● Your goal: Using the data below, copy each line that includes the word "수식어를".

(Provided entries Opens)

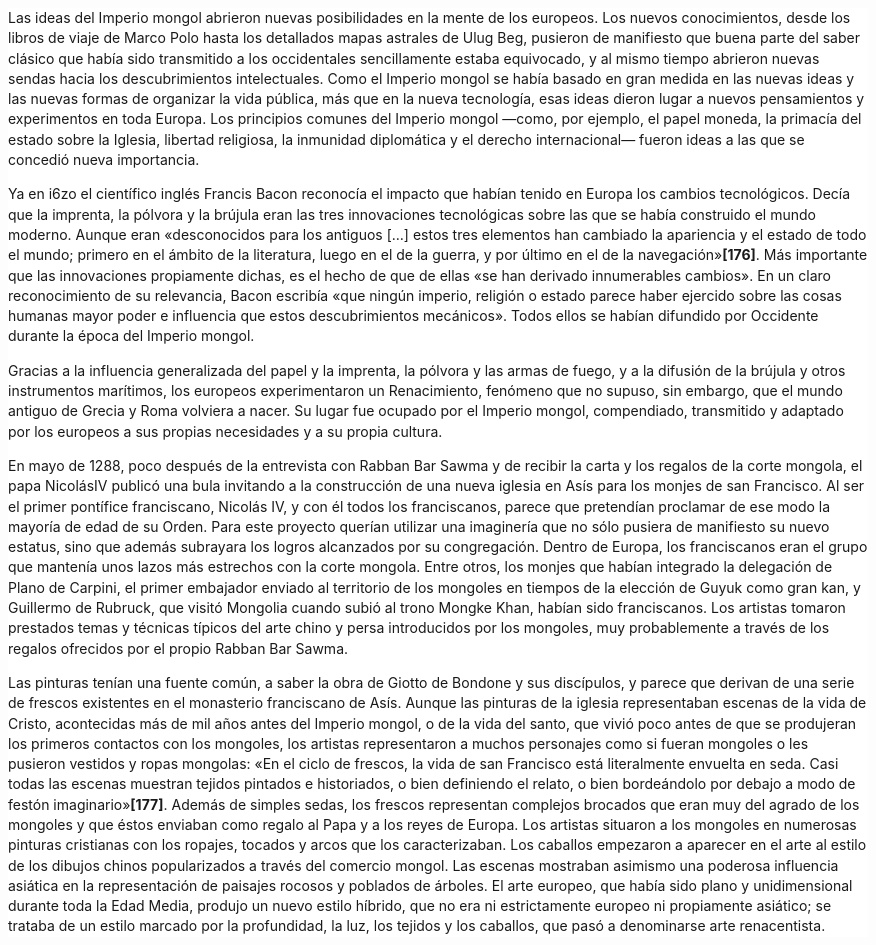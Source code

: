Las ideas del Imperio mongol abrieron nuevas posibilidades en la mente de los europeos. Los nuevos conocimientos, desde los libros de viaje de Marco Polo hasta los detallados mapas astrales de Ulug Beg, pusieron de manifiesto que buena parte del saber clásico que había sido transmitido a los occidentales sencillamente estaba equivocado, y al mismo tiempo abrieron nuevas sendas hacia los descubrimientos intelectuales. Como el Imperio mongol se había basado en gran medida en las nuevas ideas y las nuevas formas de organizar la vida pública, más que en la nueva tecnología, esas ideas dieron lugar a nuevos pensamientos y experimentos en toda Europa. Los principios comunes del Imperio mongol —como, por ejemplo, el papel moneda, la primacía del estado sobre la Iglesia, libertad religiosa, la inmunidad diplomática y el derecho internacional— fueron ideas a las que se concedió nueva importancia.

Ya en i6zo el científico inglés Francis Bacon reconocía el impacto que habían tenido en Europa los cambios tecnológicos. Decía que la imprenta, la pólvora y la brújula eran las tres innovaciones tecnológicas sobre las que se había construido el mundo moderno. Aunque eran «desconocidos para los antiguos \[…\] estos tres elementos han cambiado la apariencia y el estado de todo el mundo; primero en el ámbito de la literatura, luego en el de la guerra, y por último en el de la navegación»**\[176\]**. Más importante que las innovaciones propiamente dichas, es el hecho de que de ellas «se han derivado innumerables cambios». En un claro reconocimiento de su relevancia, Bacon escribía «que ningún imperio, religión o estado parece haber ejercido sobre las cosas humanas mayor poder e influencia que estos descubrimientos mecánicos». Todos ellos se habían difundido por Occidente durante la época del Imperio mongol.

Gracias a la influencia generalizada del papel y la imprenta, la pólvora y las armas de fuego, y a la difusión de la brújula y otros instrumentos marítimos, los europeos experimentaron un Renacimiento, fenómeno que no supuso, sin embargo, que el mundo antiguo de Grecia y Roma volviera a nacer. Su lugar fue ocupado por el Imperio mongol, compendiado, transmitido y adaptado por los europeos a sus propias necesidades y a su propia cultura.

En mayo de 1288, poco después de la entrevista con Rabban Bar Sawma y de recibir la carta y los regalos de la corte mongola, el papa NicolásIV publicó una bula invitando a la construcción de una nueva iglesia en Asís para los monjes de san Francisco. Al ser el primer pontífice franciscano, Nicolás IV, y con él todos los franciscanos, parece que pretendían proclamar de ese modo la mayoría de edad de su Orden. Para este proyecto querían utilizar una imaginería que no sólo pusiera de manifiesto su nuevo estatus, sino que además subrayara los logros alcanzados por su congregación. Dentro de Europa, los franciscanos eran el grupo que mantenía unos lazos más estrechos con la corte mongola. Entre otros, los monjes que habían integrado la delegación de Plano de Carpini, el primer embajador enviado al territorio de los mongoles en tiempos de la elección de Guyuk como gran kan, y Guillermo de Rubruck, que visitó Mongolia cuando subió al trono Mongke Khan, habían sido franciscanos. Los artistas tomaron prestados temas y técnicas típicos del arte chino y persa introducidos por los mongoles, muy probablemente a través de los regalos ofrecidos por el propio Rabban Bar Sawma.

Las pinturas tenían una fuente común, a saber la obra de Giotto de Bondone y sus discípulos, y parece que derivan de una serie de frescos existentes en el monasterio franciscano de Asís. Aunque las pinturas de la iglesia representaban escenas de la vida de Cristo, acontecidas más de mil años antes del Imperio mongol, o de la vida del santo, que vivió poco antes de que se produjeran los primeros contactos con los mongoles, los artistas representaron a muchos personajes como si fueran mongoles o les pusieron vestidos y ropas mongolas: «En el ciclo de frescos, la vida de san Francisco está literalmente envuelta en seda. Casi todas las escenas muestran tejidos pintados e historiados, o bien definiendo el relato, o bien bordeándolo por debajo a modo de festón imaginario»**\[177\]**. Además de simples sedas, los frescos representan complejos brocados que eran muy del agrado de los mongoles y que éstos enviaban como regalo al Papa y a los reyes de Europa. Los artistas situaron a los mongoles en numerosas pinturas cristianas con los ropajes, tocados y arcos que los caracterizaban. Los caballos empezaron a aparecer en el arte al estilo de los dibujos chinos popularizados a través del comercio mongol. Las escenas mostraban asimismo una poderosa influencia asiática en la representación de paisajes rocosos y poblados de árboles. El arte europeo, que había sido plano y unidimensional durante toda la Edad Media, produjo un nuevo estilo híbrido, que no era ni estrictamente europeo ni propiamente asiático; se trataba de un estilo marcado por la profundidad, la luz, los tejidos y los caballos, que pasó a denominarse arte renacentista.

(Provided entries Closes)
(Provided entries Opens)

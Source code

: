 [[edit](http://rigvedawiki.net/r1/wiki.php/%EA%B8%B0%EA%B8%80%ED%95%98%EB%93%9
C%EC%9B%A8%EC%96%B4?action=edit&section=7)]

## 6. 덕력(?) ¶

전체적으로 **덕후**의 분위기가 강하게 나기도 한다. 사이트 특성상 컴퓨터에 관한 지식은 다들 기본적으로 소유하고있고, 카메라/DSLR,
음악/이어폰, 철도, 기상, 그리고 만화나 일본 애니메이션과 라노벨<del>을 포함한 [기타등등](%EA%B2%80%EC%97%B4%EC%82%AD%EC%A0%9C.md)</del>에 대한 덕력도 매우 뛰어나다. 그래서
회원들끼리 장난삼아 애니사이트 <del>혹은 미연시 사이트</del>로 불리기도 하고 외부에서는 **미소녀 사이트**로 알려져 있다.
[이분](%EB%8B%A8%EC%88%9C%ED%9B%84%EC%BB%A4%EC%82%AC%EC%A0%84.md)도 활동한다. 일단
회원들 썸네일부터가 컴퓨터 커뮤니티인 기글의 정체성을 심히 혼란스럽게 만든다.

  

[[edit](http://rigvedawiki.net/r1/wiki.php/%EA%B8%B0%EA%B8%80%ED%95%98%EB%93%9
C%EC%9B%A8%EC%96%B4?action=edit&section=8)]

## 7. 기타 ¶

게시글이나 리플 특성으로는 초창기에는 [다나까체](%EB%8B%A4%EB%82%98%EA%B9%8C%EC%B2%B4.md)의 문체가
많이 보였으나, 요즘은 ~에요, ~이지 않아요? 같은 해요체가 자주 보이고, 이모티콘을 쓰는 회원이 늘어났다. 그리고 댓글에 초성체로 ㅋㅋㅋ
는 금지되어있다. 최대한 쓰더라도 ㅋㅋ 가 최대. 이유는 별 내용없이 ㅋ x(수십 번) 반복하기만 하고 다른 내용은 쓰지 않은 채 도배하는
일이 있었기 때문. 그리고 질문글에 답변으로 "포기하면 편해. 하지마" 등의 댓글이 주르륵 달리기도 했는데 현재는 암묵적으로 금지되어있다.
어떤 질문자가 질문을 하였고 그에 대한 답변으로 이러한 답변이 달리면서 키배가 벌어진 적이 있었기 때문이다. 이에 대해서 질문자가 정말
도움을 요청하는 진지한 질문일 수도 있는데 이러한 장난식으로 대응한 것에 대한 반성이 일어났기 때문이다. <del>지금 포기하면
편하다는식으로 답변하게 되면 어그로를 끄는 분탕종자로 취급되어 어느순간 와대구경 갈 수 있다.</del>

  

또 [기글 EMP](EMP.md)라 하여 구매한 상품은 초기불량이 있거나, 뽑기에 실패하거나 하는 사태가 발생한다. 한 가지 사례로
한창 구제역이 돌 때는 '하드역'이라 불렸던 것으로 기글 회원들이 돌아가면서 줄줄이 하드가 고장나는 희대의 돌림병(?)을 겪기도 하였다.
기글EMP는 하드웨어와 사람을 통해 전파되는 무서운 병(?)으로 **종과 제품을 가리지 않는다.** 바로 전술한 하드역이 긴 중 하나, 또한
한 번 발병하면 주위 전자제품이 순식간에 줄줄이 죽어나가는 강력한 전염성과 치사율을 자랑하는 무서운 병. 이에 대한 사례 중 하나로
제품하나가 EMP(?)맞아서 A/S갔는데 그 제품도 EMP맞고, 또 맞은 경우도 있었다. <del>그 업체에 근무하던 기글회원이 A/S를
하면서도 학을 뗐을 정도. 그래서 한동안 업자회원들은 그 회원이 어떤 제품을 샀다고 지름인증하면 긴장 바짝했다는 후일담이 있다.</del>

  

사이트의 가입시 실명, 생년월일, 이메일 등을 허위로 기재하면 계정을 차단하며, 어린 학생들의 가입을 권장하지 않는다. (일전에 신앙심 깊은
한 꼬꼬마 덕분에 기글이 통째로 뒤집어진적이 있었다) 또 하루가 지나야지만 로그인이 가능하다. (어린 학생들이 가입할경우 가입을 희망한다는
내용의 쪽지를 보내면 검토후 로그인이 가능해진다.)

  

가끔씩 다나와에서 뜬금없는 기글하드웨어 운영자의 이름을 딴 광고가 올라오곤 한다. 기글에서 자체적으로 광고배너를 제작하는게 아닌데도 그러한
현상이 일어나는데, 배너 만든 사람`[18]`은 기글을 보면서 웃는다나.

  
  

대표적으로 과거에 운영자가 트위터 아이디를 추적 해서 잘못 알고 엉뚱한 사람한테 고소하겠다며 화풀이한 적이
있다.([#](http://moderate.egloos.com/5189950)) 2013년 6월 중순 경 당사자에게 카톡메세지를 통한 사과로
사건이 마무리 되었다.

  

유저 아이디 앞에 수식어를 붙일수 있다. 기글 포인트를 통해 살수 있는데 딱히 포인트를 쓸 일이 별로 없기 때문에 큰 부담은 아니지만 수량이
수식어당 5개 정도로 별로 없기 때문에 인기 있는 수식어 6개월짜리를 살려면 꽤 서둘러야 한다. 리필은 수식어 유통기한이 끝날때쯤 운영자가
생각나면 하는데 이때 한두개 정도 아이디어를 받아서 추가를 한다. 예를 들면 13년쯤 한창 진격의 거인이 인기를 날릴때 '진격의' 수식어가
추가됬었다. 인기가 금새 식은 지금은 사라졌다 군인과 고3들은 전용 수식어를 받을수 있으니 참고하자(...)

(Provided entries Closes)
(Provided entries Opens)

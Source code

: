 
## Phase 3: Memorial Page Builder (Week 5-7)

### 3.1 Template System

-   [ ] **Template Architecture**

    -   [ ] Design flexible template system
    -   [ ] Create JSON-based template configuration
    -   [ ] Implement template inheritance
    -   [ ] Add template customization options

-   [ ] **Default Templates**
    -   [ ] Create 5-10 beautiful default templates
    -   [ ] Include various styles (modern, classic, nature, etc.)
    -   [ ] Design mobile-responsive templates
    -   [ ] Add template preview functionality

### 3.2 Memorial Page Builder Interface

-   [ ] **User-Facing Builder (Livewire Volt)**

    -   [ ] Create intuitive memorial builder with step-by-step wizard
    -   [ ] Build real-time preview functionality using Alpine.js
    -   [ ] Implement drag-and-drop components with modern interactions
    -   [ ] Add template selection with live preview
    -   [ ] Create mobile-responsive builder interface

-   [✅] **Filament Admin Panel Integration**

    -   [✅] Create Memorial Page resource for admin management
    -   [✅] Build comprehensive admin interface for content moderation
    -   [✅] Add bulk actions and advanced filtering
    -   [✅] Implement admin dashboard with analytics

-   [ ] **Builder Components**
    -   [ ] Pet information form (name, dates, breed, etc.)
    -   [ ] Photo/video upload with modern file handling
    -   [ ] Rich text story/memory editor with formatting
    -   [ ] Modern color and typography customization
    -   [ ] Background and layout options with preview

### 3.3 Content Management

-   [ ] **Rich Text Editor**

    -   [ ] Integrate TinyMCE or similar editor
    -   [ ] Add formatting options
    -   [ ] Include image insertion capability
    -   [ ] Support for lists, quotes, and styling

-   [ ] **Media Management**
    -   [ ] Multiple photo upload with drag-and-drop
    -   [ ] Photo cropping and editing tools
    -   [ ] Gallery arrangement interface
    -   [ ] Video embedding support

(Provided entries Closes)

● Response to the exercise:
유저 아이디 앞에 수식어를 붙일수 있다. 기글 포인트를 통해 살수 있는데 딱히 포인트를 쓸 일이 별로 없기 때문에 큰 부담은 아니지만 수량이
추가됬었다. 인기가 금새 식은 지금은 사라졌다 군인과 고3들은 전용 수식어를 받을수 있으니 참고하자(...)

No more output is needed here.